BEIJING: China on Thursday refused to back down on its opposition to talks with the Dalai Lama after US President George W. Bush added his voice to calls for dialogue in an effort to solve the Tibetan crisis.

Following two weeks of deadly protests by Tibetans against China's rule of the remote Himalayan region, Bush phoned Chinese President Hu Jintao on Wednesday to express his concern over the unrest.

The protests and the ensuing crackdown have focused world attention on what Tibetans say is widespread repression in their homeland, angering authorities in Beijing as they prepare to host the Olympics in less than five months.

In their phone call, Bush called for talks to reopen between China and the Dalai Lama's representatives, but Hu restated Beijing's position that the exiled spiritual leader was fomenting the unrest to sabotage the Games.

No talks were possible until the Dalai Lama gave up his independence push for Tibet and stopped "fanning and masterminding" the ongoing Tibetan unrest, Hu told Bush, according to a Chinese foreign ministry statement.

"Especially (the Dalai Lama) must stop... activities to sabotage the Beijing Olympic Games," Hu said.

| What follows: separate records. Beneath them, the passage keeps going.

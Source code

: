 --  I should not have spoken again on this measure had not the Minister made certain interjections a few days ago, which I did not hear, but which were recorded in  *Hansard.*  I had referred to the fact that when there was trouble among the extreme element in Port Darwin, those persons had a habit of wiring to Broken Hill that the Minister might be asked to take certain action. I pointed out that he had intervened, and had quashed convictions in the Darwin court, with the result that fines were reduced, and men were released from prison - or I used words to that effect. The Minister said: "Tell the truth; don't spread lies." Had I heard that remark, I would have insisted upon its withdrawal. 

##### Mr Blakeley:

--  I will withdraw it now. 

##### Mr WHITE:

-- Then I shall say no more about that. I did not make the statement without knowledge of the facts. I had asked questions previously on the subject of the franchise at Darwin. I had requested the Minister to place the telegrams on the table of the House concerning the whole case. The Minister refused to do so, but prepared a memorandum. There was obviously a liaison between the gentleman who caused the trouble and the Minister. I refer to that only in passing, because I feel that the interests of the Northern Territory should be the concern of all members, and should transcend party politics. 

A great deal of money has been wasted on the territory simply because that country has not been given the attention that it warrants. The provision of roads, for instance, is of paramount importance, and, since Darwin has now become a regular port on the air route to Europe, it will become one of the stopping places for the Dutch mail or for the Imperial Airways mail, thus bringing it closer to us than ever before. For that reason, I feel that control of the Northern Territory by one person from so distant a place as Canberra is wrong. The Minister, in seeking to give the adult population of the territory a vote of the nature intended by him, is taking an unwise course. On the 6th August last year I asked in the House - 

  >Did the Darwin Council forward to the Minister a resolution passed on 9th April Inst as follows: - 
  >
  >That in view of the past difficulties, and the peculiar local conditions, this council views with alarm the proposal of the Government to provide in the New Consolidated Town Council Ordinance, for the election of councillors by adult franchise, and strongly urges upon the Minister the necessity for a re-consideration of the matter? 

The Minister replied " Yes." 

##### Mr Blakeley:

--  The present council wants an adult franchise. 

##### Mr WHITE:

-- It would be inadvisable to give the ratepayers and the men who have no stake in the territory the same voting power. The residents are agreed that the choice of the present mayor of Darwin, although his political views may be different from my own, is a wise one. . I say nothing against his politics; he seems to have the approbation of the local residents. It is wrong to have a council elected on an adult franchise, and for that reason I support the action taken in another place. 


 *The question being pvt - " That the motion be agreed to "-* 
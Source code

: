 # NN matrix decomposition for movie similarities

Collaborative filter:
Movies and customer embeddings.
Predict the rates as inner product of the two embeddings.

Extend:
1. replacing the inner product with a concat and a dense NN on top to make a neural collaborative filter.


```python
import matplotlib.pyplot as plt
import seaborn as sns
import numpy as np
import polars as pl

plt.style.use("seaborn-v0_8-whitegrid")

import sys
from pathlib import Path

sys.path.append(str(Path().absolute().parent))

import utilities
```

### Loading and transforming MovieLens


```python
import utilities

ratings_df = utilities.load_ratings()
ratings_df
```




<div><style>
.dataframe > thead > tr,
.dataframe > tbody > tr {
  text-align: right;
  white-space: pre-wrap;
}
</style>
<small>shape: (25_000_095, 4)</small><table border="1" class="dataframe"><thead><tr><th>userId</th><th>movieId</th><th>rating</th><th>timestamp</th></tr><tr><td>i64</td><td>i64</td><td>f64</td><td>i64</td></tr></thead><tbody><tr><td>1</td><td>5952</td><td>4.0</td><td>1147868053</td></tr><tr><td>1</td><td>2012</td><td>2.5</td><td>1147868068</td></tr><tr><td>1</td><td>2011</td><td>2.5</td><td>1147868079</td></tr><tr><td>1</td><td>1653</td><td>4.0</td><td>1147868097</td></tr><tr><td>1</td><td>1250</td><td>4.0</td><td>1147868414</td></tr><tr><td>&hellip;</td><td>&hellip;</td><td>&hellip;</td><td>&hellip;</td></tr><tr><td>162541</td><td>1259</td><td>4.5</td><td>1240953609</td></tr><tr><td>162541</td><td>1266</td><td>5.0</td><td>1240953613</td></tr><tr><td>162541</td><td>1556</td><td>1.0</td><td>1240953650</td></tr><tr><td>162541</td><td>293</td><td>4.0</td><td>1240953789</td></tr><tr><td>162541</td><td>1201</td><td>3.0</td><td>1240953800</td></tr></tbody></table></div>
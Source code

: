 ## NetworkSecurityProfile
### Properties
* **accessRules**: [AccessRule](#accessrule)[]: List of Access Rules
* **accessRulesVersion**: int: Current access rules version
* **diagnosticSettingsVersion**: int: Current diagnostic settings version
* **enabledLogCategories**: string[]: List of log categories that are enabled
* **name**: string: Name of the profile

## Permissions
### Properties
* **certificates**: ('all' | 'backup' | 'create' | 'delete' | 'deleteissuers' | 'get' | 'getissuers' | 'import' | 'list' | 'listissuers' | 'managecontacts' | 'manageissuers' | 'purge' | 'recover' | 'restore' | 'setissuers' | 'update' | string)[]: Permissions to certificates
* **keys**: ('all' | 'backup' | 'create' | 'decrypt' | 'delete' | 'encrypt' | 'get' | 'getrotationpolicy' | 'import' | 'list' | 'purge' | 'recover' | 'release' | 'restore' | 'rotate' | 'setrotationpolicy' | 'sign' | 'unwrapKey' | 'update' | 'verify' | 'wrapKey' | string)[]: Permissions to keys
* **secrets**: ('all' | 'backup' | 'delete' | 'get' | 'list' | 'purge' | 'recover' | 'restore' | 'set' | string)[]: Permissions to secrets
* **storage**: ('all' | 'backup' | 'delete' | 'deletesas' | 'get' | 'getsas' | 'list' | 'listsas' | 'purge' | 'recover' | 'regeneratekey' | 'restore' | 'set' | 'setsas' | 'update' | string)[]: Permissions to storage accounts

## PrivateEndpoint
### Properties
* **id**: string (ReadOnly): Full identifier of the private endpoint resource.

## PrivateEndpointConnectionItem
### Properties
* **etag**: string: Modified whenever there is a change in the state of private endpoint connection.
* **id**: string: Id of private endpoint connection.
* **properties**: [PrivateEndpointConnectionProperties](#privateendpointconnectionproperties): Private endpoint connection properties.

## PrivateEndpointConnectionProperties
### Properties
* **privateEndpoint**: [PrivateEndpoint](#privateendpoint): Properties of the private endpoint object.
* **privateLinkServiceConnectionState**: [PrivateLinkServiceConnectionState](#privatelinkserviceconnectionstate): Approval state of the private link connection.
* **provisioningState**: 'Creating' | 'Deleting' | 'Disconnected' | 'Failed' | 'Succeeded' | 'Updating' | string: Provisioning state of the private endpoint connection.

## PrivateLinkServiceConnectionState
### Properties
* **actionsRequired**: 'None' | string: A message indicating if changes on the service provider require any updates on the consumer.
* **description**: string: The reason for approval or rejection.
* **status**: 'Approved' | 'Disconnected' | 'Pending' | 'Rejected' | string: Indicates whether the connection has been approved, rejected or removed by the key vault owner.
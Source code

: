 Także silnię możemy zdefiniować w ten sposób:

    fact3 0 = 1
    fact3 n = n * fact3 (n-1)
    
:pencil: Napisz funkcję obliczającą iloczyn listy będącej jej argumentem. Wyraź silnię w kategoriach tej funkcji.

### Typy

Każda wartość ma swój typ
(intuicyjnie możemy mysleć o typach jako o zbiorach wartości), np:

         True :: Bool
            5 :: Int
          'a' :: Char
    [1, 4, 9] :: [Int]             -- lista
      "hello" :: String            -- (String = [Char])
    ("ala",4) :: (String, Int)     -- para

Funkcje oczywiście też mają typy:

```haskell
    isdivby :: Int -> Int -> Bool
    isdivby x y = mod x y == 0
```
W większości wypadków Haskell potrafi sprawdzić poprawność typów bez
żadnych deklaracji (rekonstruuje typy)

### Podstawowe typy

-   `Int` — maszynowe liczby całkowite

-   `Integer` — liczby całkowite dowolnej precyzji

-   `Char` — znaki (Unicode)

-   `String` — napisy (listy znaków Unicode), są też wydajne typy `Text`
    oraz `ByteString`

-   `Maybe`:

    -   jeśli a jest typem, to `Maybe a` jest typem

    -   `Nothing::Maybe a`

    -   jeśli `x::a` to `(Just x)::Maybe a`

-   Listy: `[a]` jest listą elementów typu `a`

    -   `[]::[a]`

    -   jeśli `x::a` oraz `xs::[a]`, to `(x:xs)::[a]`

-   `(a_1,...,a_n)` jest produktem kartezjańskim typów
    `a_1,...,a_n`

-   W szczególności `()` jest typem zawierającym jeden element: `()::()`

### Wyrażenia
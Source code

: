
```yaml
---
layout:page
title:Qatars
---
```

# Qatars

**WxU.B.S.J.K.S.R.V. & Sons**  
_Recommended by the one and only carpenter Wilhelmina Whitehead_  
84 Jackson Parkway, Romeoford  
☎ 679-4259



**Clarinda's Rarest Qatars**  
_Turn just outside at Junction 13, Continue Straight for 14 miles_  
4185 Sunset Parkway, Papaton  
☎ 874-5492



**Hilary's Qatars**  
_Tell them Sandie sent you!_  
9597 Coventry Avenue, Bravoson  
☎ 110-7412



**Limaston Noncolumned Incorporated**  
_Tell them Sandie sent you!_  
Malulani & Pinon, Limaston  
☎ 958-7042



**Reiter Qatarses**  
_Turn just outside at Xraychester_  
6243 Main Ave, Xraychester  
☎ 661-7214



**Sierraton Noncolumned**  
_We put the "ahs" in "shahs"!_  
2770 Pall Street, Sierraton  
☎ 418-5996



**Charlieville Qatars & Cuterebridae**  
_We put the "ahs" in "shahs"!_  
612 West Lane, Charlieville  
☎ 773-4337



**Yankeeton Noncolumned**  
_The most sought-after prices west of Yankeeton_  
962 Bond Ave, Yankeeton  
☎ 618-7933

China has insisted its response to the protests, the biggest challenge to its rule of Tibet in nearly two decades, has been restrained and it has sought to blame rampaging Tibetans for the violence.

China says rioters killed 18 civilians and two police officers, while exiled Tibetan leaders have put the death toll from the Chinese crackdown at between 135 and 140, with another 1,000 people injured and many detained.

Bush's phone call, which broke his silence on the issue, added to concerns expressed by other world leaders in recent days over Tibet, including those of French President Nicolas Sarkozy and British Prime Minister Gordon Brown.

Sarkozy said Tuesday he left open the option of not attending the Olympics opening ceremony as a statement against the Chinese crackdown in Tibet, giving fuel to Tibetan exiles and activist groups who are pushing for a boycott.

The protests began in Tibet's capital, Lhasa, on March 10 to mark the anniversary of a failed 1959 uprising against Chinese rule of Tibet.

China sent troops in to "liberate" Tibet from feudal rule in 1950 and officially annexed the devoutly Buddhist land the following year.

The latest protests erupted into widespread rioting in Lhasa on March 14, and spread to neighbouring Chinese provinces populated by Tibetans.

China reacted to the protests by sending in huge numbers of security forces and sealing off the hotspot areas, including Lhasa, from foreign reporters and other independent monitors.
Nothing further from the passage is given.